--- DATA SECTION ---

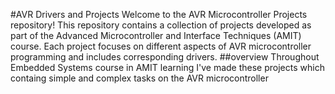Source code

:#AVR Drivers and Projects 
Welcome to the AVR Microcontroller Projects repository! This repository contains a collection of projects developed as part of the Advanced Microcontroller and Interface Techniques (AMIT) course. Each project focuses on different aspects of AVR microcontroller programming and includes corresponding drivers.
##overview
Throughout Embedded Systems course in AMIT learning I've made these projects which containg simple and complex tasks on the AVR microcontroller
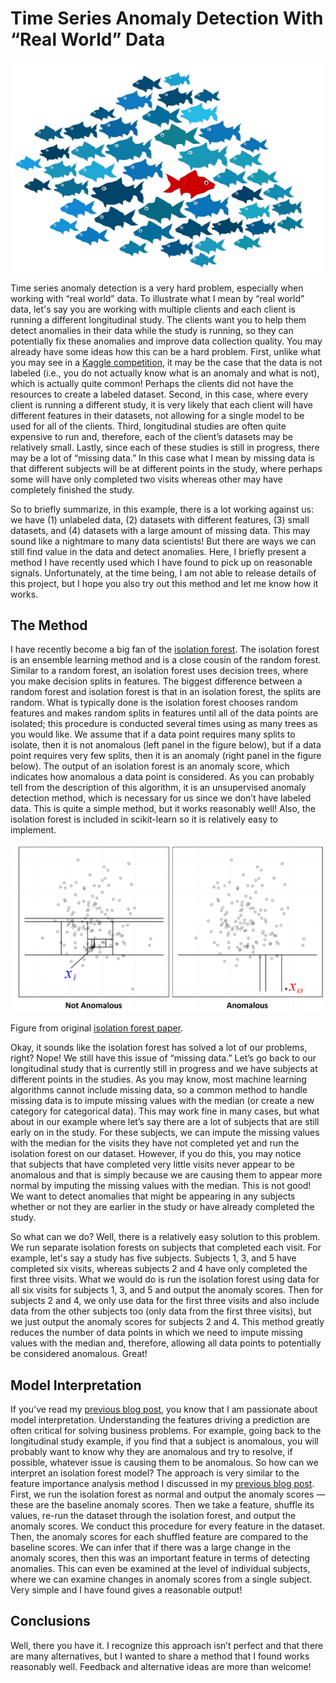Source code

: # Time Series Anomaly Detection With “Real World” Data

![](/images/2020-01-26-anomaly-detection/media/image1.jpeg)

Time series anomaly detection is a very hard problem, especially when working with “real world” data. To illustrate what I mean by “real world” data, let's say you are working with multiple clients and each client is running a different longitudinal study. The clients want you to help them detect anomalies in their data while the study is running, so they can potentially fix these anomalies and improve data collection quality. You may already have some ideas how this can be a hard problem. First, unlike what you may see in a [Kaggle competition](https://www.kaggle.com/mlg-ulb/creditcardfraud), it may be the case that the data is not labeled (i.e., you do not actually know what is an anomaly and what is not), which is actually quite common! Perhaps the clients did not have the resources to create a labeled dataset. Second, in this case, where every client is running a different study, it is very likely that each client will have different features in their datasets, not allowing for a single model to be used for all of the clients. Third, longitudinal studies are often quite expensive to run and, therefore, each of the client’s datasets may be relatively small. Lastly, since each of these studies is still in progress, there may be a lot of “missing data.” In this case what I mean by missing data is that different subjects will be at different points in the study, where perhaps some will have only completed two visits whereas other may have completely finished the study.

So to briefly summarize, in this example, there is a lot working against us: we have (1) unlabeled data, (2) datasets with different features, (3) small datasets, and (4) datasets with a large amount of missing data. This may sound like a nightmare to many data scientists! But there are ways we can still find value in the data and detect anomalies. Here, I briefly present a method I have recently used which I have found to pick up on reasonable signals. Unfortunately, at the time being, I am not able to release details of this project, but I hope you also try out this method and let me know how it works.

## The Method

I have recently become a big fan of the [isolation forest](https://ieeexplore.ieee.org/stamp/stamp.jsp?arnumber=4781136). The isolation forest is an ensemble learning method and is a close cousin of the random forest. Similar to a random forest, an isolation forest uses decision trees, where you make decision splits in features. The biggest difference between a random forest and isolation forest is that in an isolation forest, the splits are random. What is typically done is the isolation forest chooses random features and makes random splits in features until all of the data points are isolated; this procedure is conducted several times using as many trees as you would like. We assume that if a data point requires many splits to isolate, then it is not anomalous (left panel in the figure below), but if a data point requires very few splits, then it is an anomaly (right panel in the figure below). The output of an isolation forest is an anomaly score, which indicates how anomalous a data point is considered. As you can probably tell from the description of this algorithm, it is an unsupervised anomaly detection method, which is necessary for us since we don’t have labeled data. This is quite a simple method, but it works reasonably well! Also, the isolation forest is included in scikit-learn so it is relatively easy to implement.

![](/images/2020-01-26-anomaly-detection/media/image2.png)

Figure from original [isolation forest paper](https://ieeexplore.ieee.org/stamp/stamp.jsp?arnumber=4781136).

Okay, it sounds like the isolation forest has solved a lot of our problems, right? Nope! We still have this issue of “missing data.” Let’s go back to our longitudinal study that is currently still in progress and we have subjects at different points in the studies. As you may know, most machine learning algorithms cannot include missing data, so a common method to handle missing data is to impute missing values with the median (or create a new category for categorical data). This may work fine in many cases, but what about in our example where let’s say there are a lot of subjects that are still early on in the study. For these subjects, we can impute the missing values with the median for the visits they have not completed yet and run the isolation forest on our dataset. However, if you do this, you may notice that subjects that have completed very little visits never appear to be anomalous and that is simply because we are causing them to appear more normal by imputing the missing values with the median. This is not good! We want to detect anomalies that might be appearing in any subjects whether or not they are earlier in the study or have already completed the study.

So what can we do? Well, there is a relatively easy solution to this problem. We run separate isolation forests on subjects that completed each visit. For example, let's say a study has five subjects. Subjects 1, 3, and 5 have completed six visits, whereas subjects 2 and 4 have only completed the first three visits. What we would do is run the isolation forest using data for all six visits for subjects 1, 3, and 5 and output the anomaly scores. Then for subjects 2 and 4, we only use data for the first three visits and also include data from the other subjects too (only data from the first three visits), but we just output the anomaly scores for subjects 2 and 4. This method greatly reduces the number of data points in which we need to impute missing values with the median and, therefore, allowing all data points to potentially be considered anomalous. Great!

## Model Interpretation

If you’ve read my [previous blog post](https://towardsdatascience.com/machine-learning-algorithms-are-not-black-boxes-541ddaf760c3), you know that I am passionate about model interpretation. Understanding the features driving a prediction are often critical for solving business problems. For example, going back to the longitudinal study example, if you find that a subject is anomalous, you will probably want to know why they are anomalous and try to resolve, if possible, whatever issue is causing them to be anomalous. So how can we interpret an isolation forest model? The approach is very similar to the feature importance analysis method I discussed in my [previous blog post](https://towardsdatascience.com/machine-learning-algorithms-are-not-black-boxes-541ddaf760c3). First, we run the isolation forest as normal and output the anomaly scores — these are the baseline anomaly scores. Then we take a feature, shuffle its values, re-run the dataset through the isolation forest, and output the anomaly scores. We conduct this procedure for every feature in the dataset. Then, the anomaly scores for each shuffled feature are compared to the baseline scores. We can infer that if there was a large change in the anomaly scores, then this was an important feature in terms of detecting anomalies. This can even be examined at the level of individual subjects, where we can examine changes in anomaly scores from a single subject. Very simple and I have found gives a reasonable output!

## Conclusions

Well, there you have it. I recognize this approach isn’t perfect and that there are many alternatives, but I wanted to share a method that I found works reasonably well. Feedback and alternative ideas are more than welcome!
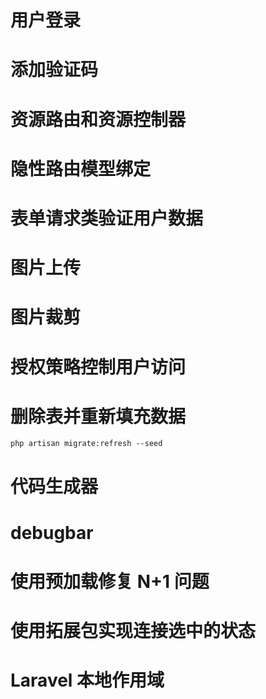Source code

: # 用户登录

# 添加验证码

# 资源路由和资源控制器

# 隐性路由模型绑定

# 表单请求类验证用户数据

# 图片上传

# 图片裁剪

# 授权策略控制用户访问

# 删除表并重新填充数据
    php artisan migrate:refresh --seed

# 代码生成器

# debugbar

# 使用预加载修复 N+1 问题

# 使用拓展包实现连接选中的状态

# Laravel 本地作用域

---

--- INSTRUCTIONS FOR THE TASK ---
Find and count the lines of the data that include the string "images", and report that figure by itself.

--- SOLUTION FOR THIS TASK ---
2